2. La Fiscalité et les Frais de Douane, un Poids Lourd
Contrairement à de nombreuses plateformes qui incluent les droits et taxes dans le prix initial ou l’expédition (notamment pour les petits colis en B2C, comme AliExpress qui peut souvent proposer la livraison gratuite via les services postaux classiques), Alibaba (B2B) ne facture généralement pas directement ces frais. L’acheteur est souvent responsable de la vérification et du paiement des droits de douane et des taxes d’importation une fois le colis arrivé.
- Droits d’Importation Élevés : De nombreux pays africains appliquent des tarifs douaniers élevés pour protéger leurs industries locales. Par exemple, l’Afrique du Sud applique un seuil de de minimis de zéro, ce qui signifie que des droits et taxes sont facturés sur toutes les importations, même les plus petites.
- Complexité Administrative : Les procédures douanières peuvent être lentes et opaques. Les frais de manutention, les honoraires des courtiers en douane ou transitaires, et les frais de stockage s’ajoutent au prix initial du transport.
- Différence Alibaba vs AliExpress : AliExpress (B2C) profite souvent d’une logistique plus simplifiée pour les petits colis, utilisant parfois les services postaux nationaux à moindre coût, qui peuvent bénéficier d’exemptions ou de traitements de faveur pour les faibles valeurs. Alibaba (B2B) traite des volumes plus importants, nécessitant un fret aérien ou maritime plus coûteux et des procédures douanières plus rigoureuses (Source 1.3).
Les Solutions pour Contourner l’Addition Salée
Face à ces coûts, les acteurs du marché, y compris les acheteurs africains, ont développé des stratégies :
- Le Rôle Crucial des Transitaires : Beaucoup d’importateurs et d’entrepreneurs, notamment pour les commandes en gros sur Alibaba, préfèrent passer par des sociétés de transit basées en Chine ou localement en Afrique. Ces transitaires consolident plusieurs envois (regroupement de colis de différents acheteurs), négocient de meilleurs tarifs par kilo ou par mètre cube (CBM) pour le fret maritime ou aérien, et gèrent les formalités douanières pour un prix forfaitaire, rendant le coût global souvent plus abordable et prévisible.
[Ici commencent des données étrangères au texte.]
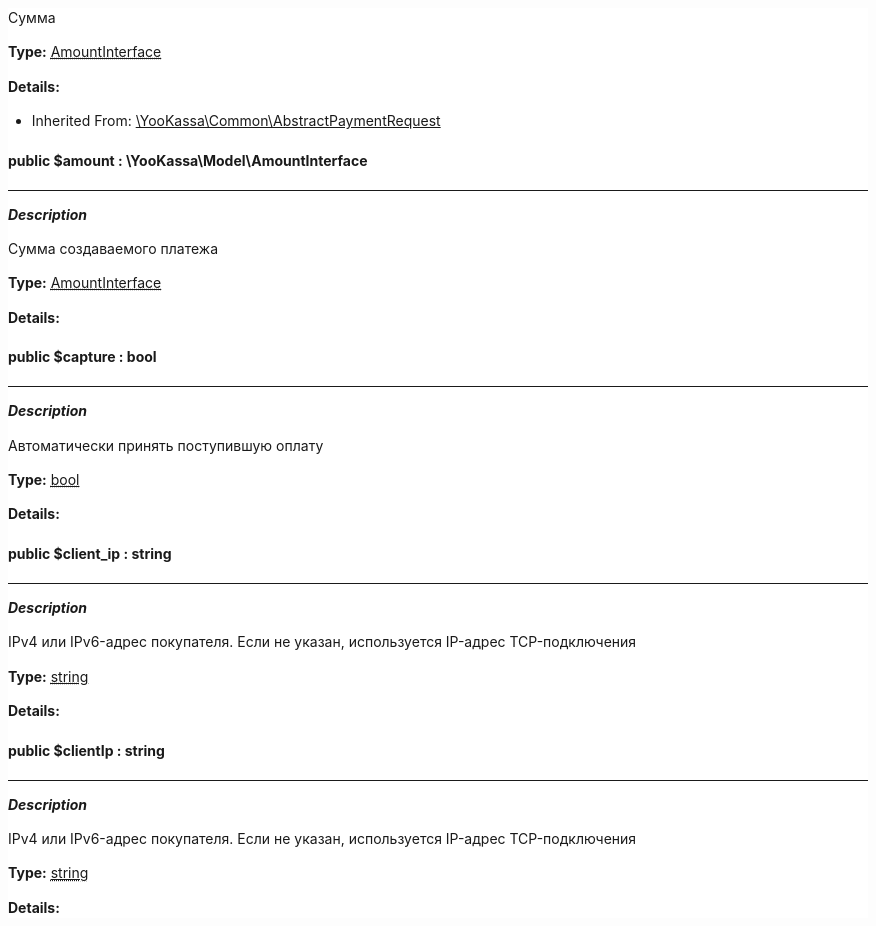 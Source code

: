 Сумма

**Type:** <a href="../classes/YooKassa-Model-AmountInterface.html"><abbr title="\YooKassa\Model\AmountInterface">AmountInterface</abbr></a>

**Details:**
* Inherited From: [\YooKassa\Common\AbstractPaymentRequest](../classes/YooKassa-Common-AbstractPaymentRequest.md)


<a name="property_amount"></a>
#### public $amount : \YooKassa\Model\AmountInterface
---
***Description***

Сумма создаваемого платежа

**Type:** <a href="../classes/YooKassa-Model-AmountInterface.html"><abbr title="\YooKassa\Model\AmountInterface">AmountInterface</abbr></a>

**Details:**


<a name="property_capture"></a>
#### public $capture : bool
---
***Description***

Автоматически принять поступившую оплату

**Type:** <a href="../bool"><abbr title="bool">bool</abbr></a>

**Details:**


<a name="property_client_ip"></a>
#### public $client_ip : string
---
***Description***

IPv4 или IPv6-адрес покупателя. Если не указан, используется IP-адрес TCP-подключения

**Type:** <a href="../string"><abbr title="string">string</abbr></a>

**Details:**


<a name="property_clientIp"></a>
#### public $clientIp : string
---
***Description***

IPv4 или IPv6-адрес покупателя. Если не указан, используется IP-адрес TCP-подключения

**Type:** <a href="../string"><abbr title="string">string</abbr></a>

**Details:**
- Négociation et Optimisation : Les acheteurs aguerris sur Alibaba négocient les conditions d’expédition directement avec le fournisseur ou optent pour des méthodes d’expédition moins rapides mais moins chères (fret maritime plutôt qu’express). L’optimisation de l’emballage pour réduire le poids volumétrique est également une stratégie.
- Investissements dans l’E-logistique : Des entreprises comme Jumia avec JumiaLogistics, ou même Cainiao (le bras logistique d’Alibaba) qui étend ses opérations en Afrique, investissent pour créer des réseaux logistiques locaux plus efficaces. L’émergence de plateformes comme AfricaShip montre une volonté de créer des solutions logistiques adaptées spécifiquement au marché africain.
Le Prix de la Connexion
En somme, le prix élevé de la livraison des géants de l’e-commerce en Afrique n’est pas une simple marge commerciale excessive. C’est le reflet direct des coûts de transport intercontinental, du manque d’infrastructures locales, de la complexité et du coût de la fiscalité à l’importation, et du faible volume de fret qui empêche les économies d’échelle. Pour que l’e-commerce international puisse se développer pleinement sur le continent, une collaboration entre gouvernements (pour améliorer les infrastructures et simplifier les douanes) et le secteur privé (pour innover dans la logistique du dernier kilomètre) est indispensable. En attendant, l’utilisation de transitaires reste la parade la plus efficace pour les consommateurs et les PME africaines.